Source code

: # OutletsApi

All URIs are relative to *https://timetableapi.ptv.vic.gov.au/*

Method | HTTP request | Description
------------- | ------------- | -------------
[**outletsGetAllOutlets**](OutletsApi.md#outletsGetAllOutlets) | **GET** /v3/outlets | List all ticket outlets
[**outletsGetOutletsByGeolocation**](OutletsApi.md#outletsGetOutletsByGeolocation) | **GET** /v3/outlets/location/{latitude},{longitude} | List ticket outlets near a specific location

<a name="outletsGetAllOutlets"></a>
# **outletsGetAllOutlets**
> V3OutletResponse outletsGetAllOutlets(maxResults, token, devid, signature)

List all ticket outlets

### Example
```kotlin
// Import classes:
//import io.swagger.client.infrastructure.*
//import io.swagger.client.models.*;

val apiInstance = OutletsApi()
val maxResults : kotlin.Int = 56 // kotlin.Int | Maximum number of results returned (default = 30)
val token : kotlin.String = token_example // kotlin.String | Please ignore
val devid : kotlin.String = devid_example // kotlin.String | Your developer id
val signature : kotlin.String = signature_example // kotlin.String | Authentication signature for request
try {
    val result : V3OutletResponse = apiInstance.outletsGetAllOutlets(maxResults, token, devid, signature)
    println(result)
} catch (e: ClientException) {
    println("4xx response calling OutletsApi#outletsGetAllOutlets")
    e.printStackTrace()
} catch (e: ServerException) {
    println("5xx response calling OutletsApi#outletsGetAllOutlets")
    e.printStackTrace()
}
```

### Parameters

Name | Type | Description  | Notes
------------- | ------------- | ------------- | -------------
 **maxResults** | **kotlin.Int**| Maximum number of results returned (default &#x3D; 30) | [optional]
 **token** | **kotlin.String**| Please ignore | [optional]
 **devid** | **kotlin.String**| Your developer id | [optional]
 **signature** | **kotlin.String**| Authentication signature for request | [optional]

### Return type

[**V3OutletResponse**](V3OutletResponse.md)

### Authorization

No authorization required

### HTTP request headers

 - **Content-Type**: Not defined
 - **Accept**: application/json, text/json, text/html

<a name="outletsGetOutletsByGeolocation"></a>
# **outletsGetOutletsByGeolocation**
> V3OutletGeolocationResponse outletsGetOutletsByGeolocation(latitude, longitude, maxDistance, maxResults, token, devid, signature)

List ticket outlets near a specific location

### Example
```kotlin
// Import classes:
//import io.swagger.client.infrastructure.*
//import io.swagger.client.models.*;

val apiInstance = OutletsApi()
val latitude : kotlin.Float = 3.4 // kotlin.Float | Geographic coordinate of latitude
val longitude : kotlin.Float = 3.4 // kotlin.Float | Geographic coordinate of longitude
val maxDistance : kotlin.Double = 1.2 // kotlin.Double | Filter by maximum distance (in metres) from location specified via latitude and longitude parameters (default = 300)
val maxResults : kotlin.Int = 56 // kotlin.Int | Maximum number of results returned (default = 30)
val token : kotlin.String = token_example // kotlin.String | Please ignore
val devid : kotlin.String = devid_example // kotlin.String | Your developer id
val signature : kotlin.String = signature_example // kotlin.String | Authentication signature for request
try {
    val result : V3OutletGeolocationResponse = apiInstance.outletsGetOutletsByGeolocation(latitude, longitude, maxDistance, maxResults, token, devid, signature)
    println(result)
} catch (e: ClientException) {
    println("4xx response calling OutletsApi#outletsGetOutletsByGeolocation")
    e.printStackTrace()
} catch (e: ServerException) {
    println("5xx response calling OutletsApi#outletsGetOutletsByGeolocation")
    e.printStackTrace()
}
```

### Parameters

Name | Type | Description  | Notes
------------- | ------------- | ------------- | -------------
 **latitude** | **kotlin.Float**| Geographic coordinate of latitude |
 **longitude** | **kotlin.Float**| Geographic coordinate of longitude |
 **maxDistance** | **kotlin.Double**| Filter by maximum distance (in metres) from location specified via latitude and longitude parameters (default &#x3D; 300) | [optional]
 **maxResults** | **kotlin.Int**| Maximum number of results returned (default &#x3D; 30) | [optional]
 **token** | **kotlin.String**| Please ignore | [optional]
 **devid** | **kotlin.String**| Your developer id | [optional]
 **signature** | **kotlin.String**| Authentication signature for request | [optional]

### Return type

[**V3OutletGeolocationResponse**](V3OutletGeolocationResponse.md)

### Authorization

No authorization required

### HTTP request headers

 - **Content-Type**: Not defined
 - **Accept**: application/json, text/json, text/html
------------------------
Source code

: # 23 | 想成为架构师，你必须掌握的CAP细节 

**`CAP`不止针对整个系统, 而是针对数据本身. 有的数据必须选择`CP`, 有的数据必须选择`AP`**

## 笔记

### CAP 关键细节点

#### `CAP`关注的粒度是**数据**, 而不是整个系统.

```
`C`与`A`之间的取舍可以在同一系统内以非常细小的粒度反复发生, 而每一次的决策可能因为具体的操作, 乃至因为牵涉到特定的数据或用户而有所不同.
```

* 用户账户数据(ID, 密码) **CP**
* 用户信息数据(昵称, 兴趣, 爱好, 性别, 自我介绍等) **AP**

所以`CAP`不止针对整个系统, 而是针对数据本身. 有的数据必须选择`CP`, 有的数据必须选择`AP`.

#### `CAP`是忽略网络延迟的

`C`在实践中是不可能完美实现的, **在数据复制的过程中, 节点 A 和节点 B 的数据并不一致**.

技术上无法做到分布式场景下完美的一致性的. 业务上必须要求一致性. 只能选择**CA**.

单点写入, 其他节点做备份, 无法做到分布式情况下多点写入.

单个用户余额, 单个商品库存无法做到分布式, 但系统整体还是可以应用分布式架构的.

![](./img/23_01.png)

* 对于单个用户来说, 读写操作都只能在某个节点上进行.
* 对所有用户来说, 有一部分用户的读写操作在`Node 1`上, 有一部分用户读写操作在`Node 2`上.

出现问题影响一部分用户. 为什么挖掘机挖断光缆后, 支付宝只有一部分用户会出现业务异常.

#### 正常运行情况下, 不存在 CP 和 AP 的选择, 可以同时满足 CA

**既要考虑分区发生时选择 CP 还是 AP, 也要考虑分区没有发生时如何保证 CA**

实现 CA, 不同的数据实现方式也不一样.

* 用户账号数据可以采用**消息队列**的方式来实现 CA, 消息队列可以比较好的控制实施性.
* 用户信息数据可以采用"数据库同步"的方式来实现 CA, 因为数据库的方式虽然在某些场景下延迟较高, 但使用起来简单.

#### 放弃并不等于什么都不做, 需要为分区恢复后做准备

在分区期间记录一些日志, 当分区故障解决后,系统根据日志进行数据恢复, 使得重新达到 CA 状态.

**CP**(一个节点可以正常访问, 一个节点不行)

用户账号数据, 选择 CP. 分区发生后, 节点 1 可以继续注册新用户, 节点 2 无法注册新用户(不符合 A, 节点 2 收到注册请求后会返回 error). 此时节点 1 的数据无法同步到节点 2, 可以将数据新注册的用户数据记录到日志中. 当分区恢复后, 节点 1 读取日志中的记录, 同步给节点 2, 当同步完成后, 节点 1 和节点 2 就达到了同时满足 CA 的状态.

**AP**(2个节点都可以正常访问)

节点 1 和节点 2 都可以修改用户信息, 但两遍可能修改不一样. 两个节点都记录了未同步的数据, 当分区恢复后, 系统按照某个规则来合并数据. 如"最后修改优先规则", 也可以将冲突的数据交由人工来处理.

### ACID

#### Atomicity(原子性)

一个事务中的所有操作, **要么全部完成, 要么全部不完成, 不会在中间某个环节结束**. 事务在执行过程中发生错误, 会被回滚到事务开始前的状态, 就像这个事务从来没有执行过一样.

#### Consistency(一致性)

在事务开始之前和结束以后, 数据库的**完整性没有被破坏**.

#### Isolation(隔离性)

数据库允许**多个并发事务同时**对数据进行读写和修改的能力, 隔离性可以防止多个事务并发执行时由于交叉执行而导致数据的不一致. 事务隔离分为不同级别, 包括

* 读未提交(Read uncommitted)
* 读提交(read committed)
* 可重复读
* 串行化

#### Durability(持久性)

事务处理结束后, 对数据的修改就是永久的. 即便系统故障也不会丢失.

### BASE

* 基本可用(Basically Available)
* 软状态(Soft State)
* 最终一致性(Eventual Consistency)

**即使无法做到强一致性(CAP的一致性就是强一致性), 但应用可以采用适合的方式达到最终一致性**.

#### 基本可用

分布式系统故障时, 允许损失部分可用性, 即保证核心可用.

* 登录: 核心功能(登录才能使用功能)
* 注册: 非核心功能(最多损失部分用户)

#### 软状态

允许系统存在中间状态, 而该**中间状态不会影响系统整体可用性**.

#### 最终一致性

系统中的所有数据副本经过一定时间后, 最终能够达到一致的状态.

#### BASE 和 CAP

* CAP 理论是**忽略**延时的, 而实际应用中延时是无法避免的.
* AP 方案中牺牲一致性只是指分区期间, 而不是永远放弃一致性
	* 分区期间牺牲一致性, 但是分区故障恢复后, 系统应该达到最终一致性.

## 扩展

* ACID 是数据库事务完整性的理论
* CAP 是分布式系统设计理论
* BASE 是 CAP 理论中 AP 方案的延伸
------------------------
Only lines that include "Consistency" belong in the answer; copy all of them from the listing.

Written response:
#### Consistency(一致性)
* 最终一致性(Eventual Consistency)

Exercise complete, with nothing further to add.